=== Begin Enclosure ===

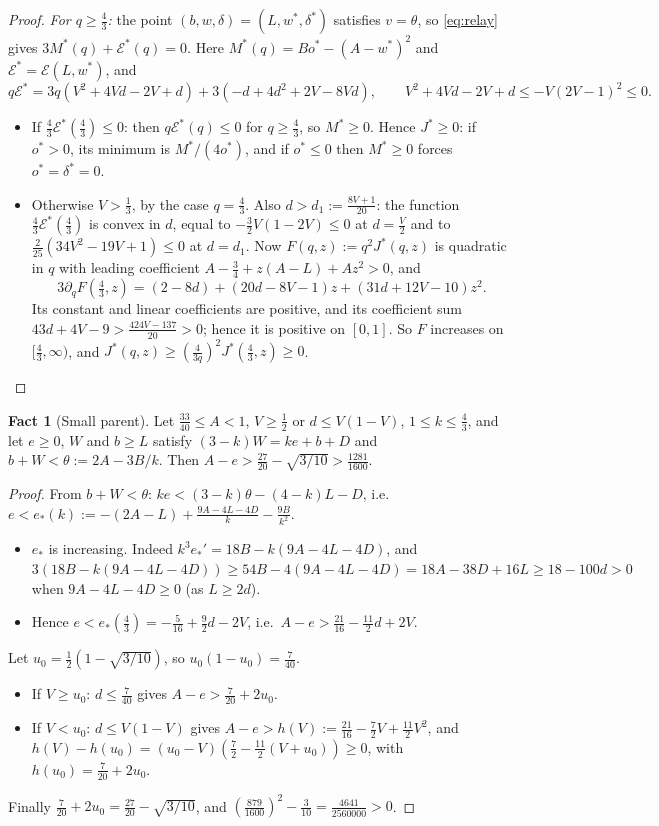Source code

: \documentclass[11pt,a4paper]{article}
\numberwithin{equation}{section}
\theoremstyle{definition}
\newtheorem{fact}{Fact}
\newcommand{\cE}{\mathcal E}
\begin{document}
\begin{proof}
\emph{For $q\ge\frac43$:} the point $(b,w,\delta)=(L,w^*,\delta^*)$ satisfies
$v=\theta$, so \eqref{eq:relay} gives $3M^*(q)+\cE^*(q)=0$. Here
$M^*(q)=Bo^*-(A-w^*)^2$ and $\cE^*=\cE(L,w^*)$, and
\[
q\cE^*=3q(V^2+4Vd-2V+d)+3(-d+4d^2+2V-8Vd),\qquad V^2+4Vd-2V+d\le-V(2V-1)^2\le0.
\]
\begin{itemize}
\item If $\frac43\cE^*(\frac43)\le0$: then $q\cE^*(q)\le0$ for $q\ge\frac43$, so
$M^*\ge0$. Hence $J^*\ge0$: if $o^*>0$, its minimum is $M^*/(4o^*)$, and if
$o^*\le0$ then $M^*\ge0$ forces $o^*=\delta^*=0$.
\item Otherwise $V>\frac13$, by the case $q=\frac43$. Also
$d>d_1:=\frac{8V+1}{20}$: the function $\frac43\cE^*(\frac43)$ is convex in $d$,
equal to $-\frac32V(1-2V)\le0$ at $d=\frac V2$ and to
$\frac2{25}(34V^2-19V+1)\le0$ at $d=d_1$. Now $F(q,z):=q^2J^*(q,z)$ is
quadratic in $q$ with leading coefficient $A-\frac34+z(A-L)+Az^2>0$, and
\[
3\partial_qF(\tfrac43,z)=(2-8d)+(20d-8V-1)z+(31d+12V-10)z^2 .
\]
Its constant and linear coefficients are positive, and its coefficient sum
$43d+4V-9>\frac{424V-137}{20}>0$; hence it is positive on $[0,1]$. So $F$
increases on $[\frac43,\infty)$, and
$J^*(q,z)\ge(\frac4{3q})^2J^*(\frac43,z)\ge0$. \qedhere
\end{itemize}
\end{proof}

\begin{fact}[Small parent]\label{fact:smallparent}Let $\frac{33}{40}\le A<1$, $V\ge\frac12$ or $d\le V(1-V)$,
$1\le k\le\frac43$, and let $e\ge0$, $W$ and $b\ge L$ satisfy
$(3-k)W=ke+b+D$ and $b+W<\theta:=2A-3B/k$. Then
$A-e>\frac{27}{20}-\sqrt{3/10}>\frac{1281}{1600}$.
\end{fact}
\begin{proof}
From $b+W<\theta$:
$ke<(3-k)\theta-(4-k)L-D$, i.e.\
$e<e_*(k):=-(2A-L)+\frac{9A-4L-4D}k-\frac{9B}{k^2}$.
\begin{itemize}
\item $e_*$ is increasing. Indeed $k^3e_*'=18B-k(9A-4L-4D)$, and
$3(18B-k(9A-4L-4D))\ge54B-4(9A-4L-4D)=18A-38D+16L\ge18-100d>0$ when
$9A-4L-4D\ge0$ (as $L\ge2d$).
\item Hence $e<e_*(\frac43)=-\frac5{16}+\frac92d-2V$, i.e.\
$A-e>\frac{21}{16}-\frac{11}2d+2V$.
\end{itemize}
Let $u_0=\frac12(1-\sqrt{3/10})$, so $u_0(1-u_0)=\frac7{40}$.
\begin{itemize}
\item If $V\ge u_0$: $d\le\frac7{40}$ gives $A-e>\frac7{20}+2u_0$.
\item If $V<u_0$: $d\le V(1-V)$ gives $A-e>h(V):=\frac{21}{16}-\frac72V+\frac{11}2V^2$,
and $h(V)-h(u_0)=(u_0-V)(\frac72-\frac{11}2(V+u_0))\ge0$, with
$h(u_0)=\frac7{20}+2u_0$.
\end{itemize}
Finally $\frac7{20}+2u_0=\frac{27}{20}-\sqrt{3/10}$, and
$(\frac{879}{1600})^2-\frac3{10}=\frac{4641}{2560000}>0$.
\end{proof}
\end{document}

=== End Enclosure ===

Your reply should hold every line above exactly as written and none of the pictures.

Source code

: \documentclass[11pt,a4paper]{article}
\numberwithin{equation}{section}
\theoremstyle{definition}
\newtheorem{fact}{Fact}
\newcommand{\cE}{\mathcal E}
\begin{document}
\begin{proof}
\emph{For $q\ge\frac43$:} the point $(b,w,\delta)=(L,w^*,\delta^*)$ satisfies
$v=\theta$, so \eqref{eq:relay} gives $3M^*(q)+\cE^*(q)=0$. Here
$M^*(q)=Bo^*-(A-w^*)^2$ and $\cE^*=\cE(L,w^*)$, and
\[
q\cE^*=3q(V^2+4Vd-2V+d)+3(-d+4d^2+2V-8Vd),\qquad V^2+4Vd-2V+d\le-V(2V-1)^2\le0.
\]
\begin{itemize}
\item If $\frac43\cE^*(\frac43)\le0$: then $q\cE^*(q)\le0$ for $q\ge\frac43$, so
$M^*\ge0$. Hence $J^*\ge0$: if $o^*>0$, its minimum is $M^*/(4o^*)$, and if
$o^*\le0$ then $M^*\ge0$ forces $o^*=\delta^*=0$.
\item Otherwise $V>\frac13$, by the case $q=\frac43$. Also
$d>d_1:=\frac{8V+1}{20}$: the function $\frac43\cE^*(\frac43)$ is convex in $d$,
equal to $-\frac32V(1-2V)\le0$ at $d=\frac V2$ and to
$\frac2{25}(34V^2-19V+1)\le0$ at $d=d_1$. Now $F(q,z):=q^2J^*(q,z)$ is
quadratic in $q$ with leading coefficient $A-\frac34+z(A-L)+Az^2>0$, and
\[
3\partial_qF(\tfrac43,z)=(2-8d)+(20d-8V-1)z+(31d+12V-10)z^2 .
\]
Its constant and linear coefficients are positive, and its coefficient sum
$43d+4V-9>\frac{424V-137}{20}>0$; hence it is positive on $[0,1]$. So $F$
increases on $[\frac43,\infty)$, and
$J^*(q,z)\ge(\frac4{3q})^2J^*(\frac43,z)\ge0$. \qedhere
\end{itemize}
\end{proof}

\begin{fact}[Small parent]\label{fact:smallparent}Let $\frac{33}{40}\le A<1$, $V\ge\frac12$ or $d\le V(1-V)$,
$1\le k\le\frac43$, and let $e\ge0$, $W$ and $b\ge L$ satisfy
$(3-k)W=ke+b+D$ and $b+W<\theta:=2A-3B/k$. Then
$A-e>\frac{27}{20}-\sqrt{3/10}>\frac{1281}{1600}$.
\end{fact}
\begin{proof}
From $b+W<\theta$:
$ke<(3-k)\theta-(4-k)L-D$, i.e.\
$e<e_*(k):=-(2A-L)+\frac{9A-4L-4D}k-\frac{9B}{k^2}$.
\begin{itemize}
\item $e_*$ is increasing. Indeed $k^3e_*'=18B-k(9A-4L-4D)$, and
$3(18B-k(9A-4L-4D))\ge54B-4(9A-4L-4D)=18A-38D+16L\ge18-100d>0$ when
$9A-4L-4D\ge0$ (as $L\ge2d$).
\item Hence $e<e_*(\frac43)=-\frac5{16}+\frac92d-2V$, i.e.\
$A-e>\frac{21}{16}-\frac{11}2d+2V$.
\end{itemize}
Let $u_0=\frac12(1-\sqrt{3/10})$, so $u_0(1-u_0)=\frac7{40}$.
\begin{itemize}
\item If $V\ge u_0$: $d\le\frac7{40}$ gives $A-e>\frac7{20}+2u_0$.
\item If $V<u_0$: $d\le V(1-V)$ gives $A-e>h(V):=\frac{21}{16}-\frac72V+\frac{11}2V^2$,
and $h(V)-h(u_0)=(u_0-V)(\frac72-\frac{11}2(V+u_0))\ge0$, with
$h(u_0)=\frac7{20}+2u_0$.
\end{itemize}
Finally $\frac7{20}+2u_0=\frac{27}{20}-\sqrt{3/10}$, and
$(\frac{879}{1600})^2-\frac3{10}=\frac{4641}{2560000}>0$.
\end{proof}
\end{document}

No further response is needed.